The slow bit is the actual writing to Cassandra in `write_permacache`. This is mostly because `write_permacache` is extremely naive and blocks waiting for individual writes with no batching or parallelisation. There are a lot of ways to work around this and some of them will become easier when we're not longer writing out to the permacache at all, but until then (and even after that) this approach lets us keep doing the simple-to-understand thing while parallelising some of the work.
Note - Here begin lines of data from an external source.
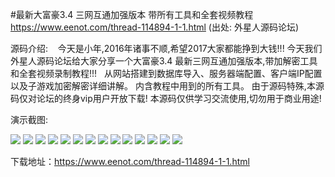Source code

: #最新大富豪3.4 三网互通加强版本 带所有工具和全套视频教程
https://www.eenot.com/thread-114894-1-1.html
(出处: 外星人源码论坛)


源码介绍:
   今天是小年,2016年诸事不顺,希望2017大家都能挣到大钱!!! 今天我们外星人源码论坛给大家分享一个大富豪3.4 最新三网互通加强版本,带加解密工具 和全套视频录制教程!!!
   从网站搭建到数据库导入、服务器端配置、客户端IP配置以及子游戏加密解密详细讲解。 内含教程中用到的所有工具。
由于源码特殊,本源码仅对论坛的终身vip用户开放下载!
本源码仅供学习交流使用,切勿用于商业用途!

演示截图:

![](https://www.eenot.com/data/attachment/forum/201701/20/163511gjooh66wgzgzwhlg.png)
![](https://www.eenot.com/data/attachment/forum/201701/20/163522qbtbdbrncyqvtocc.png)
![](https://www.eenot.com/data/attachment/forum/201701/20/163538q6f0us4f49f0uwuq.png)
![](https://www.eenot.com/data/attachment/forum/201701/20/163538quahyavnvv0xnurg.png)
![](https://www.eenot.com/data/attachment/forum/201701/20/163539pvxk4s84s338lovv.png)
![](https://www.eenot.com/data/attachment/forum/201701/20/163539tmw7wu77q74mubbw.png)
![](https://www.eenot.com/data/attachment/forum/201701/20/163541f8vgti1gvlizztcl.png)
![](https://www.eenot.com/data/attachment/forum/201701/20/163541tdpduxg7hdrhdd8r.png)
![](https://www.eenot.com/data/attachment/forum/201701/20/163542wgybm44mtoi7789u.png)
![](https://www.eenot.com/data/attachment/forum/201701/20/163542xtsjzggacckt2jsr.png)
![](https://www.eenot.com/data/attachment/forum/201701/20/163600p3lxjblczqd3qqcc.png)
![](https://www.eenot.com/data/attachment/forum/201701/20/163601zjx9xx7mjb7hbrgj.png)
![](https://www.eenot.com/data/attachment/forum/201701/20/163601fffosl6r6uddrdmu.png)
![](https://www.eenot.com/data/attachment/forum/201701/20/163601eqncvecyqh9lw90x.png)

下载地址：https://www.eenot.com/thread-114894-1-1.html
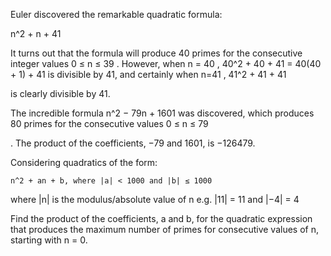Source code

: Euler discovered the remarkable quadratic formula:

n^2 + n + 41

It turns out that the formula will produce 40 primes for the consecutive integer values 0 ≤ n ≤ 39
. However, when n = 40 , 40^2 + 40 + 41 = 40(40 + 1) + 41 is divisible by 41, and certainly when n=41 , 41^2 + 41 + 41

is clearly divisible by 41.

The incredible formula n^2 − 79n + 1601
was discovered, which produces 80 primes for the consecutive values 0 ≤ n ≤ 79

. The product of the coefficients, −79 and 1601, is −126479.

Considering quadratics of the form:

    n^2 + an + b, where |a| < 1000 and |b| ≤ 1000

where |n| is the modulus/absolute value of n
e.g. |11| = 11 and |−4| = 4

Find the product of the coefficients, a and b, for the quadratic expression that produces the maximum number of primes for consecutive values of n, starting with n = 0.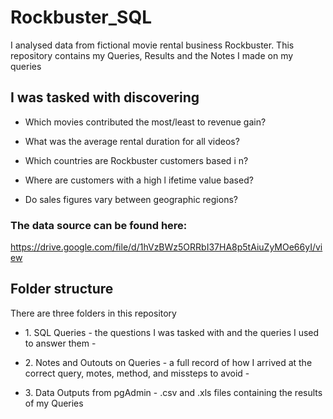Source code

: # Rockbuster_SQL
I analysed data from fictional movie rental business Rockbuster. This repository contains my Queries, Results and the Notes I made on my queries

## I was tasked with discovering
<ul><li>Which movies contributed the most/least to revenue gain?</li></ul>
<ul><li>What was the average rental duration for all videos?</li></ul>
<ul><li>Which countries are Rockbuster customers based i n?</li></ul>
<ul><li>Where are customers with a high l ifetime value based?</li></ul>
<ul><li>Do sales figures vary between geographic regions?</li></ul>

### The data source can be found here:
https://drive.google.com/file/d/1hVzBWz5ORRbI37HA8p5tAiuZyMOe66yI/view

## Folder structure
There are three folders in this repository
<ul><li>1. SQL Queries - the questions I was tasked with and the queries I used to answer them -</li></ul>
<ul><li>2. Notes and Outouts on Queries - a full record of how I arrived at the correct query, motes, method, and missteps to avoid -</li></ul>
<ul><li>3. Data Outputs from pgAdmin - .csv and .xls files containing the results of my Queries</li></ul>
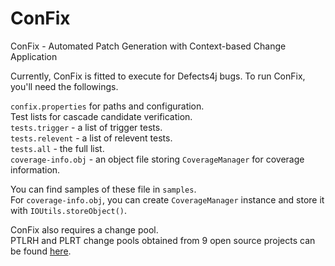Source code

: # ConFix
ConFix - Automated Patch Generation with Context-based Change Application

Currently, ConFix is fitted to execute for Defects4j bugs.
To run ConFix, you'll need the followings.  

`confix.properties` for paths and configuration.  
Test lists for cascade candidate verification.  
`tests.trigger` - a list of trigger tests.   
`tests.relevent` - a list of relevent tests.  
`tests.all` - the full list.  
`coverage-info.obj` - an object file storing `CoverageManager` for coverage information. 
 
You can find samples of these file in `samples`.  
For `coverage-info.obj`, you can create `CoverageManager` instance and store it with `IOUtils.storeObject()`. 

ConFix also requires a change pool.   
PTLRH and PLRT change pools obtained from 9 open source projects can be found [here](https://github.com/thwak/confix2019result).  
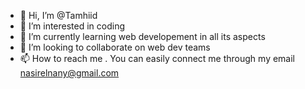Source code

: - 👋 Hi, I’m @Tamhiid
- 👀 I’m interested in coding
- 🌱 I’m currently learning web developement in all its aspects
- 💞️ I’m looking to collaborate on web dev teams
- 📫 How to reach me . You can easily connect me through my email nasirelnany@gmail.com

<!---
Tamhiid/Tamhiid is a ✨ special ✨ repository because its `README.md` (this file) appears on your GitHub profile.
You can click the Preview link to take a look at your changes.
--->
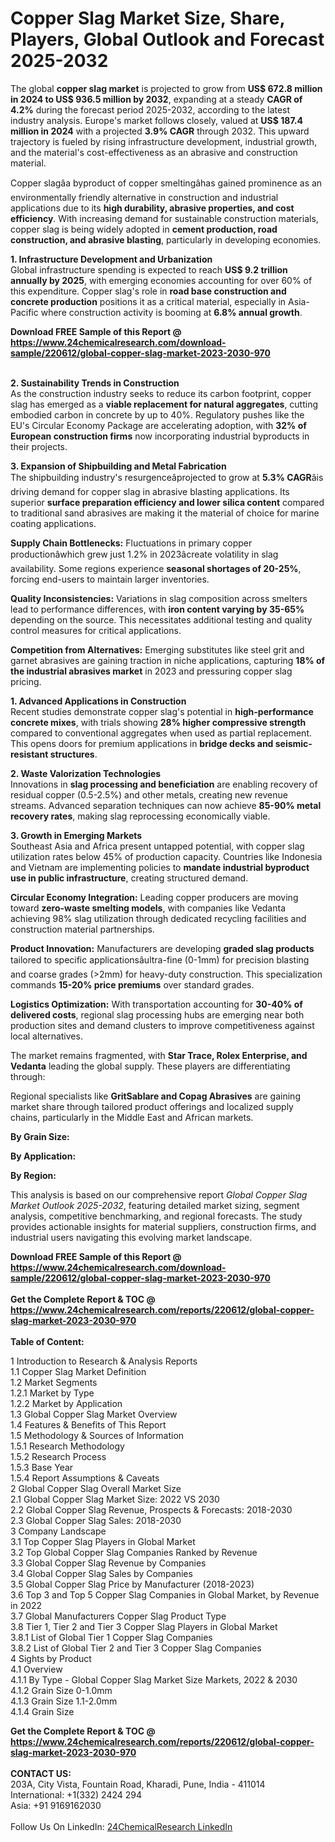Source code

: <h1>Copper Slag Market Size, Share, Players, Global Outlook and Forecast 2025-2032</h1><p>The global <strong>copper slag market</strong> is projected to grow from <strong>US$ 672.8 million in 2024 to US$ 936.5 million by 2032</strong>, expanding at a steady <strong>CAGR of 4.2%</strong> during the forecast period 2025-2032, according to the latest industry analysis. Europe's market follows closely, valued at <strong>US$ 187.4 million in 2024</strong> with a projected <strong>3.9% CAGR</strong> through 2032. This upward trajectory is fueled by rising infrastructure development, industrial growth, and the material's cost-effectiveness as an abrasive and construction material.</p><p>Copper slagâa byproduct of copper smeltingâhas gained prominence as an environmentally friendly alternative in construction and industrial applications due to its <strong>high durability, abrasive properties, and cost efficiency</strong>. With increasing demand for sustainable construction materials, copper slag is being widely adopted in <strong>cement production, road construction, and abrasive blasting</strong>, particularly in developing economies.</p><p><strong>1. Infrastructure Development and Urbanization</strong><br>
Global infrastructure spending is expected to reach <strong>US$ 9.2 trillion annually by 2025</strong>, with emerging economies accounting for over 60% of this expenditure. Copper slag's role in <strong>road base construction and concrete production</strong> positions it as a critical material, especially in Asia-Pacific where construction activity is booming at <strong>6.8% annual growth</strong>.</p><div><b>Download FREE Sample of this Report @ 
            <a href="https://www.24chemicalresearch.com/download-sample/220612/global-copper-slag-market-2023-2030-970">
            https://www.24chemicalresearch.com/download-sample/220612/global-copper-slag-market-2023-2030-970</a></b></div><br><p><strong>2. Sustainability Trends in Construction</strong><br>
As the construction industry seeks to reduce its carbon footprint, copper slag has emerged as a <strong>viable replacement for natural aggregates</strong>, cutting embodied carbon in concrete by up to 40%. Regulatory pushes like the EU's Circular Economy Package are accelerating adoption, with <strong>32% of European construction firms</strong> now incorporating industrial byproducts in their projects.</p><p><strong>3. Expansion of Shipbuilding and Metal Fabrication</strong><br>
The shipbuilding industry's resurgenceâprojected to grow at <strong>5.3% CAGR</strong>âis driving demand for copper slag in abrasive blasting applications. Its superior <strong>surface preparation efficiency and lower silica content</strong> compared to traditional sand abrasives are making it the material of choice for marine coating applications.</p><p><strong>Supply Chain Bottlenecks:</strong> Fluctuations in primary copper productionâwhich grew just 1.2% in 2023âcreate volatility in slag availability. Some regions experience <strong>seasonal shortages of 20-25%</strong>, forcing end-users to maintain larger inventories.</p><p><strong>Quality Inconsistencies:</strong> Variations in slag composition across smelters lead to performance differences, with <strong>iron content varying by 35-65%</strong> depending on the source. This necessitates additional testing and quality control measures for critical applications.</p><p><strong>Competition from Alternatives:</strong> Emerging substitutes like steel grit and garnet abrasives are gaining traction in niche applications, capturing <strong>18% of the industrial abrasives market</strong> in 2023 and pressuring copper slag pricing.</p><p><strong>1. Advanced Applications in Construction</strong><br>
Recent studies demonstrate copper slag's potential in <strong>high-performance concrete mixes</strong>, with trials showing <strong>28% higher compressive strength</strong> compared to conventional aggregates when used as partial replacement. This opens doors for premium applications in <strong>bridge decks and seismic-resistant structures</strong>.</p><p><strong>2. Waste Valorization Technologies</strong><br>
Innovations in <strong>slag processing and beneficiation</strong> are enabling recovery of residual copper (0.5-2.5%) and other metals, creating new revenue streams. Advanced separation techniques can now achieve <strong>85-90% metal recovery rates</strong>, making slag reprocessing economically viable.</p><p><strong>3. Growth in Emerging Markets</strong><br>
Southeast Asia and Africa present untapped potential, with copper slag utilization rates below 45% of production capacity. Countries like Indonesia and Vietnam are implementing policies to <strong>mandate industrial byproduct use in public infrastructure</strong>, creating structured demand.</p><p><strong>Circular Economy Integration:</strong> Leading copper producers are moving toward <strong>zero-waste smelting models</strong>, with companies like Vedanta achieving 98% slag utilization through dedicated recycling facilities and construction material partnerships.</p><p><strong>Product Innovation:</strong> Manufacturers are developing <strong>graded slag products</strong> tailored to specific applicationsâultra-fine (0-1mm) for precision blasting and coarse grades (&gt;2mm) for heavy-duty construction. This specialization commands <strong>15-20% price premiums</strong> over standard grades.</p><p><strong>Logistics Optimization:</strong> With transportation accounting for <strong>30-40% of delivered costs</strong>, regional slag processing hubs are emerging near both production sites and demand clusters to improve competitiveness against local alternatives.</p><p>The market remains fragmented, with <strong>Star Trace, Rolex Enterprise, and Vedanta</strong> leading the global supply. These players are differentiating through:</p><p>Regional specialists like <strong>GritSablare and Copag Abrasives</strong> are gaining market share through tailored product offerings and localized supply chains, particularly in the Middle East and African markets.</p><p><strong>By Grain Size:</strong></p><p><strong>By Application:</strong></p><p><strong>By Region:</strong></p><p>This analysis is based on our comprehensive report <em>Global Copper Slag Market Outlook 2025-2032</em>, featuring detailed market sizing, segment analysis, competitive benchmarking, and regional forecasts. The study provides actionable insights for material suppliers, construction firms, and industrial users navigating this evolving market landscape.</p><div><b>Download FREE Sample of this Report @ 
            <a href="https://www.24chemicalresearch.com/download-sample/220612/global-copper-slag-market-2023-2030-970">
            https://www.24chemicalresearch.com/download-sample/220612/global-copper-slag-market-2023-2030-970</a></b></div><br><div><b>Get the Complete Report & TOC @ 
            <a href="https://www.24chemicalresearch.com/reports/220612/global-copper-slag-market-2023-2030-970">
            https://www.24chemicalresearch.com/reports/220612/global-copper-slag-market-2023-2030-970</a></b></div><br>
            <b>Table of Content:</b><p>1 Introduction to Research & Analysis Reports<br />
    1.1 Copper Slag Market Definition<br />
    1.2 Market Segments<br />
        1.2.1 Market by Type<br />
        1.2.2 Market by Application<br />
    1.3 Global Copper Slag Market Overview<br />
    1.4 Features & Benefits of This Report<br />
    1.5 Methodology & Sources of Information<br />
        1.5.1 Research Methodology<br />
        1.5.2 Research Process<br />
        1.5.3 Base Year<br />
        1.5.4 Report Assumptions & Caveats<br />
2 Global Copper Slag Overall Market Size<br />
    2.1 Global Copper Slag Market Size: 2022 VS 2030<br />
    2.2 Global Copper Slag Revenue, Prospects & Forecasts: 2018-2030<br />
    2.3 Global Copper Slag Sales: 2018-2030<br />
3 Company Landscape<br />
    3.1 Top Copper Slag Players in Global Market<br />
    3.2 Top Global Copper Slag Companies Ranked by Revenue<br />
    3.3 Global Copper Slag Revenue by Companies<br />
    3.4 Global Copper Slag Sales by Companies<br />
    3.5 Global Copper Slag Price by Manufacturer (2018-2023)<br />
    3.6 Top 3 and Top 5 Copper Slag Companies in Global Market, by Revenue in 2022<br />
    3.7 Global Manufacturers Copper Slag Product Type<br />
    3.8 Tier 1, Tier 2 and Tier 3 Copper Slag Players in Global Market<br />
        3.8.1 List of Global Tier 1 Copper Slag Companies<br />
        3.8.2 List of Global Tier 2 and Tier 3 Copper Slag Companies<br />
4 Sights by Product<br />
    4.1 Overview<br />
        4.1.1 By Type - Global Copper Slag Market Size Markets, 2022 & 2030<br />
        4.1.2 Grain Size 0-1.0mm<br />
        4.1.3 Grain Size 1.1-2.0mm<br />
        4.1.4 Grain Size </p><div><b>Get the Complete Report & TOC @ 
            <a href="https://www.24chemicalresearch.com/reports/220612/global-copper-slag-market-2023-2030-970">
            https://www.24chemicalresearch.com/reports/220612/global-copper-slag-market-2023-2030-970</a></b></div><br><b>CONTACT US:</b><br>
            203A, City Vista, Fountain Road, Kharadi, Pune, India - 411014<br>
            International: +1(332) 2424 294<br>
            Asia: +91 9169162030 <br><br>
            Follow Us On LinkedIn: <a href="https://www.linkedin.com/company/24chemicalresearch/">24ChemicalResearch LinkedIn</a>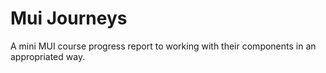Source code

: # Mui Journeys
A mini MUI course progress report to working with their components in an appropriated way.

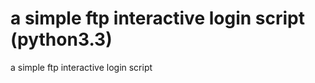 a simple ftp interactive login script (python3.3)
===============

a simple ftp interactive  login script 
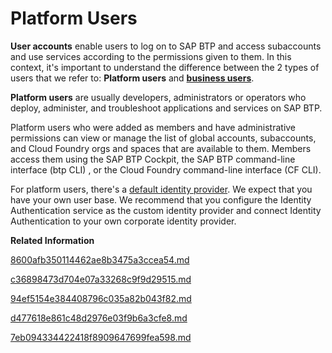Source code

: <!-- loio9e5e635e45eb4fc99a00060043285649 -->

# Platform Users

**User accounts** enable users to log on to SAP BTP and access subaccounts and use services according to the permissions given to them. In this context, it's important to understand the difference between the 2 types of users that we refer to: **Platform users** and **[business users](business-users-3a3f0e1.md)**.

**Platform users** are usually developers, administrators or operators who deploy, administer, and troubleshoot applications and services on SAP BTP. 

Platform users who were added as members and have administrative permissions can view or manage the list of global accounts, subaccounts, and Cloud Foundry orgs and spaces that are available to them. Members access them using the SAP BTP Cockpit, the SAP BTP command-line interface \(btp CLI\) , or the Cloud Foundry command-line interface \(CF CLI\).

For platform users, there's a [default identity provider](default-identity-provider-d6a8db7.md). We expect that you have your own user base. We recommend that you configure the Identity Authentication service as the custom identity provider and connect Identity Authentication to your own corporate identity provider.

**Related Information**  


[8600afb350114462ae8b3475a3ccea54.md](establish-trust-and-federation-of-custom-identity-providers-for-platform-users-in-multi-8600afb.md)

[c36898473d704e07a33268c9f9d29515.md](establish-trust-and-federation-of-custom-identity-providers-for-platform-users-feature-c368984.md)

[94ef5154e384408796c035a82b043f82.md](supported-tools-and-services-when-using-custom-identity-providers-for-platform-users-94ef515.md)

[d477618e861c48d2976e03f9b6a3cfe8.md](log-on-with-a-custom-identity-provider-to-the-cloud-foundry-environment-using-the-cloud-d477618.md)

[7eb094334422418f8909647699fea598.md](log-on-with-a-browser-to-the-cloud-foundry-cli-and-service-dashboards-7eb0943.md)

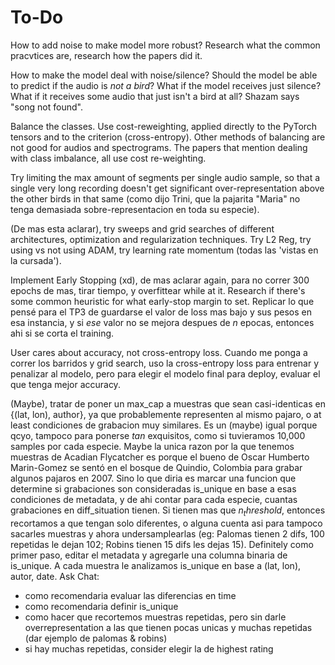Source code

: # To-Do

How to add noise to make model more robust? Research what the common pracvtices are, research how the papers did it.

How to make the model deal with noise/silence? Should the model be able to predict if the audio is *not a bird*? What if the model receives just silence? What if it receives some audio that just isn't a bird at all? Shazam says "song not found".

Balance the classes. Use cost-reweighting, applied directly to the PyTorch tensors and to the criterion (cross-entropy). Other methods of balancing are not good for audios and spectrograms. The papers that mention dealing with class imbalance, all use cost re-weighting.

Try limiting the max amount of segments per single audio sample, so that a single very long recording doesn't get significant over-representation above the other birds in that same (como dijo Trini, que la pajarita "Maria" no tenga demasiada sobre-representacion en toda su especie).

(De mas esta aclarar), try sweeps and grid searches of different architectures, optimization and regularization techniques. Try L2 Reg, try using vs not using ADAM, try learning rate momentum (todas las 'vistas en la cursada').

Implement Early Stopping (xd), de mas aclarar again, para no correr 300 epochs de mas, tirar tiempo, y overfittear while at it. Research if there's some common heuristic for what early-stop margin to set. Replicar lo que pensé para el TP3 de guardarse el valor de loss mas bajo y sus pesos en esa instancia, y si *ese* valor no se mejora despues de $n$ epocas, entonces ahi si se corta el training.

User cares about accuracy, not cross-entropy loss. Cuando me ponga a correr los barridos y grid search, uso la cross-entropy loss para entrenar y penalizar al modelo, pero para elegir el modelo final para deploy, evaluar el que tenga mejor accuracy.

(Maybe), tratar de poner un max_cap a muestras que sean casi-identicas en {(lat, lon), author}, ya que probablemente representen al mismo pajaro, o at least condiciones de grabacion muy similares. Es un (maybe) igual porque qcyo, tampoco para ponerse *tan* exquisitos, como si tuvieramos 10,000 samples por cada especie. Maybe la unica razon por la que tenemos muestras de Acadian Flycatcher es porque el bueno de Oscar Humberto Marin-Gomez se sentó en el bosque de Quindio, Colombia para grabar algunos pajaros en 2007. Sino lo que diria es marcar una funcion que determine si grabaciones son consideradas is_unique en base a esas condiciones de metadata, y de ahi contar para cada especie, cuantas grabaciones en diff_situation tienen. Si tienen mas que $n_threshold$, entonces recortamos a que tengan solo diferentes, o alguna cuenta asi para tampoco sacarles muestras y ahora undersamplearlas (eg: Palomas tienen 2 difs, 100 repetidas le dejan 102; Robins tienen 15 difs les dejas 15). Definitely como primer paso, editar el metadata y agregarle una columna binaria de is_unique. A cada muestra le analizamos is_unique en base a (lat, lon), autor, date. Ask Chat:

- como recomendaria evaluar las diferencias en time
- como recomendaria definir is_unique
- como hacer que recortemos muestras repetidas, pero sin darle overrepresentation a las que tienen pocas unicas y muchas repetidas (dar ejemplo de palomas & robins)
- si hay muchas repetidas, consider elegir la de highest rating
**The approach**: `compute_time_listings` is written as a mapreduce job in our `mr_tools` toolkit, with `write_permacache` as the final reducer. In `mr_tools`, you can run multiple reducers as long as a given reducer can be guaranteed to receive all of the keys for the same key. So this patch adds `hashdist.py`, a tool that runs multiple copies of a target job and distributes lines to them from stdin using their first tab-delimited field to meet this promise. (The same script could apply to mappers and sorts too but in my tests for this job the gains were minimal because `write_permacache` is still the bottleneck up to a large number of reducers.)

**Numbers**: A top-links-by-hour listing in prod right now takes 1m46.387s to run. This patch reduces that to 0m43.960s using 2 jobs (a 60% savings). That top-links-by-week job that before I killed after 3 hours completed in 56m47.329s. The top-links-by-year job that I killed last week at over 36 hours finished in 19 hours.

**Downsides**: It costs some additional RAM: roughly 10mb for hashdist.py and 100mb in memory for each additional copy of the job. It multiplies the effective load on Cassandra by the number of jobs (although I have no reason to believe that it's practical to overload Cassandra this way right now; I've tested up to 5 jobs).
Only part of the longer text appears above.